Why Is New York City Planning to Sell and Shrink Its Libraries?

Defend our libraries, don't defund them. . . . . fund 'em, don't plunder 'em

Mayor Bloomberg defunded New York libraries at a time of increasing public use, population growth and increased city wealth, shrinking our library system to create real estate deals for wealthy real estate developers at a time of cutbacks in education and escalating disparities in opportunity. It’s an unjust and shortsighted plan that will ultimately hurt New York City’s economy and competitiveness.

It should NOT be adopted by those we have now elected to pursue better policies.

Wednesday, January 16, 2019

As Striking L.A. Teachers Push Back, Analysis That Profit-Seeking Billionaires Are Desperate To Privatize In Order To Lower Expectations And Prove Government Doesn't Work (cf: Fights For Green New Deal and Universal Healthcare)

On Deomcracy Now's report on the Los Angeles teachers strike against privatization: Cecily Myart-Cruz and Eric Blanc
We could write about the teachers strike in Los Angeles with respect to one very direct relationship to defending libraries: They are demanding more librarians, along with their other demands (for smaller class sizes, higher pay, the regulation of charter schools and more nurses, and counselors).  But the more important connection to make is how the teachers fight against privatization is part of a bigger overall fight against privatization of all our institutions, including places like schools and libraries where we go to develop our minds, educate ourselves, and learn about democracy and how to understand power.

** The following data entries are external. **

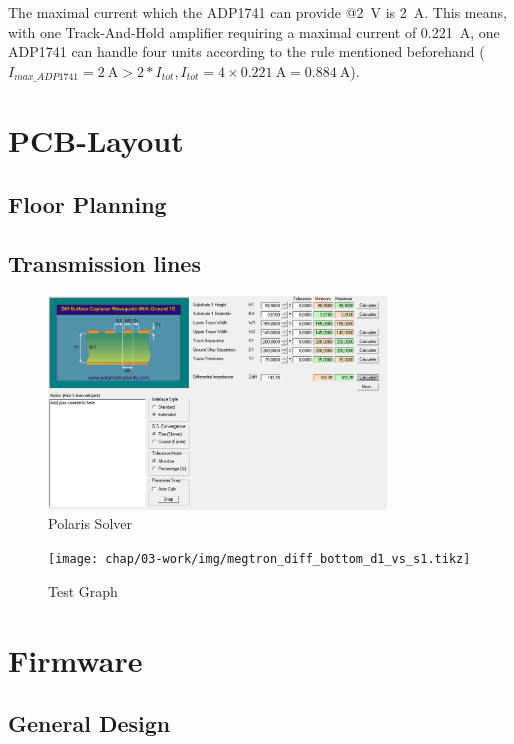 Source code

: The maximal current which the ADP1741 can provide @\SI{2}{\volt} is \SI{2}{\ampere}. This means, with one Track-And-Hold amplifier requiring a maximal current of \SI{0.221}{\ampere}, one ADP1741 can handle four units according to the rule mentioned beforehand ($I_{max\_ADP1741} = \SI{2}{\ampere} > 2 * I_{tot}, I_{tot} = 4 \times \SI{0.221}{\ampere} =  \SI{0.884}{\ampere}$).



\newpage
\section{PCB-Layout}
\subsection{Floor Planning}
\subsection{Transmission lines}

\begin{figure}[H]
	\centering
	\includegraphics[width = 0.8\textwidth]{chap/03-work/img/polaris}
	\caption{Polaris Solver}
	\label{fig:polaris}
\end{figure}

\begin{figure}[H]
	\centering
	\texttt{[image: chap/03-work/img/megtron\_diff\_bottom\_d1\_vs\_s1.tikz]}
	\caption{Test Graph}
	\label{fig:megtron}
\end{figure}

  
\newpage
\section{Firmware}
\subsection{General Design}

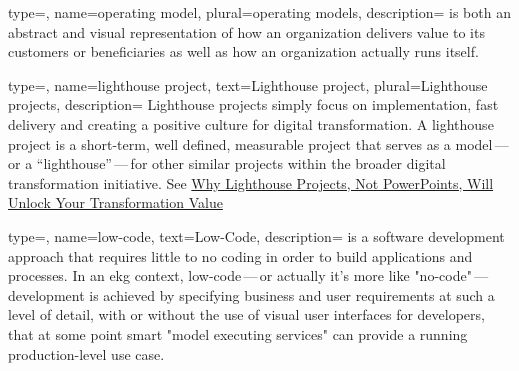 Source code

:  {
    type=\glsdefaulttype,
    name={operating model},
    plural={operating models},
    description={%
        is both an abstract and visual representation of how an organization delivers value to its customers or
        beneficiaries as well as how an organization actually runs itself.
    }
}

 {
    type=\glsdefaulttype,
    name={lighthouse project},
    text={Lighthouse project},
    plural={Lighthouse projects},
    description={%
        Lighthouse projects simply focus on implementation, fast delivery and creating a positive culture for
        digital transformation.
        A lighthouse project is a short-term, well defined, measurable project that serves as a model\,---\,or
        a “lighthouse”\,---\,for other similar projects within the broader digital transformation initiative.
        See \href{https://www.contino.io/insights/why-lighthouse-projects-not-powerpoints-will-unlock-your-transformation-value}
        {Why Lighthouse Projects, Not PowerPoints, Will Unlock Your Transformation Value}
    }
}

 {
    type=\glsdefaulttype,
    name={low-code},
    text={Low-Code},
    description={%
        is a software development approach that requires little to no coding in order to build applications and processes.
        In an \gls{ekg} context, low-code\,---\,or actually it's more like "no-code"\,---\,development is achieved by
        specifying business and user requirements at such a level of detail, with or without the use of
        visual user interfaces for developers, that at some point smart "model executing services" can provide a running
        production-level use case.
    }
}
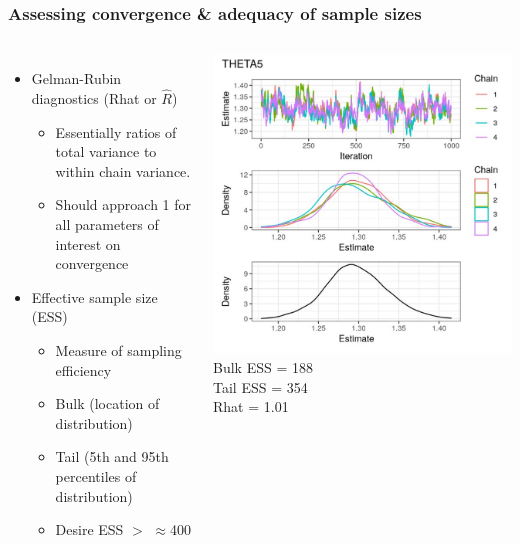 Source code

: \documentclass[handout]{beamer}
\begin{document}
\begin{frame}
  \frametitle{Assessing convergence \& adequacy of sample sizes}

\begin{columns}
  \begin{itemize}
    \item Gelman-Rubin diagnostics (Rhat or $\hat{R}$)
          \begin{itemize}
            \item Essentially ratios of total variance to within chain variance.
            \item Should approach 1 for all parameters of interest on convergence
          \end{itemize}
    \item Effective sample size (ESS)
          \begin{itemize}
            \item Measure of sampling efficiency
            \item Bulk (location of distribution)
            \item Tail (5th and 95th percentiles of distribution)
            \item Desire ESS $>$ $\approx$400
          \end{itemize}
  \end{itemize}
  \center
  \vspace{-16pt}
  \includegraphics[width=\textwidth]{graphics/poor-ess.pdf}\\
  Bulk ESS = 188\\
  Tail ESS = 354\\
  Rhat = 1.01
\end{columns}

\end{frame}
\end{document}
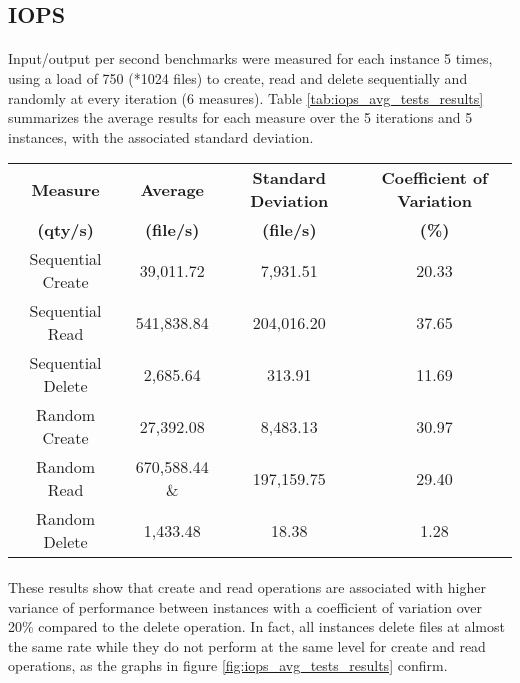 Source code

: \documentclass[11pt]{article}
\begin{document}
	\subsection{IOPS}
		\paragraph{} Input/output per second benchmarks were measured for each instance 5 times, using a
		load of 750 (*1024 files) to create, read and delete sequentially and
		randomly at every iteration (6 measures). Table \ref{tab:iops_avg_tests_results} summarizes the
		average results for each measure over the 5 iterations and 5 instances, with
		the associated standard deviation.
	
		\begin{minipage}{\textwidth}
		\begin{center}
			 \label{tab:iops_avg_tests_results}	
			\begin{tabular}{|*{4}{c|}}
				\hline
				\textbf{Measure} & \textbf{Average} & \textbf{Standard Deviation} & \textbf{Coefficient of Variation} \\
				\textbf{(qty/s)} & \textbf{(file/s)} & \textbf{(file/s)} & \textbf{(\%)} \\
				\hline
				Sequential Create & 39,011.72 & 7,931.51 & 20.33 \\
				\hline
				Sequential Read & 541,838.84 & 204,016.20 & 37.65 \\
				\hline
				Sequential Delete & 2,685.64 & 313.91 & 11.69 \\
				\hline
				Random Create & 27,392.08 & 8,483.13 & 30.97 \\
				\hline
				Random Read & 670,588.44 \& & 197,159.75 & 29.40 \\
				\hline
				Random Delete & 1,433.48 & 18.38 & 1.28 \\
				\hline
			\end{tabular}
		\end{center}
		\end{minipage}

		\paragraph{} These results show that create and read operations are
		associated with higher variance of performance between instances with a
		coefficient of variation over 20\% compared to the delete operation. In
		fact, all instances delete files at almost the same rate while they do
		not perform at the same level for create and read operations, as the
		graphs in figure \ref{fig:iops_avg_tests_results} confirm.
\end{document}
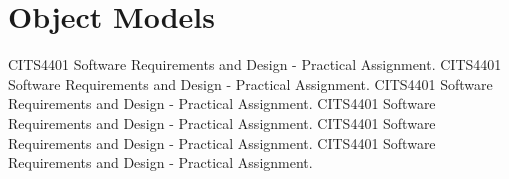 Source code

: \section{Object Models}

\par
CITS4401 Software Requirements and Design - Practical Assignment.
CITS4401 Software Requirements and Design - Practical Assignment.
CITS4401 Software Requirements and Design - Practical Assignment.
CITS4401 Software Requirements and Design - Practical Assignment.
CITS4401 Software Requirements and Design - Practical Assignment.
CITS4401 Software Requirements and Design - Practical Assignment.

It is sobering, how closely the attacks on the Los Angeles public schools involve tactics parallel to those used against New York City public libraries as those launching those attacks attempt to lower the expectations of what the public can expect from government and the benefits that can flow to the public through the public commons.

The Democracy Now coverage of the strike this week is very good: “Public Education Is Not Your Plaything”: L.A. Teachers Strike Against Privatization & Underfunding, January 15, 2019.

In the words of Eric Blanc, a reporter covering the strike for The Guardian and Jacobin: “the question of privatization here in Los Angeles has been put to the fore” as 20,000 people marched through downtown Los Angeles protesting the privatization of Los Angeles public schools.  In The Nation Blanc wrote: “Pro-charter billionaires like Eli Broad and Reed Hastings spent an unprecedented $9.7 million in the spring of 2017 to ensure the election of a pro-privatization majority [to] the school board.”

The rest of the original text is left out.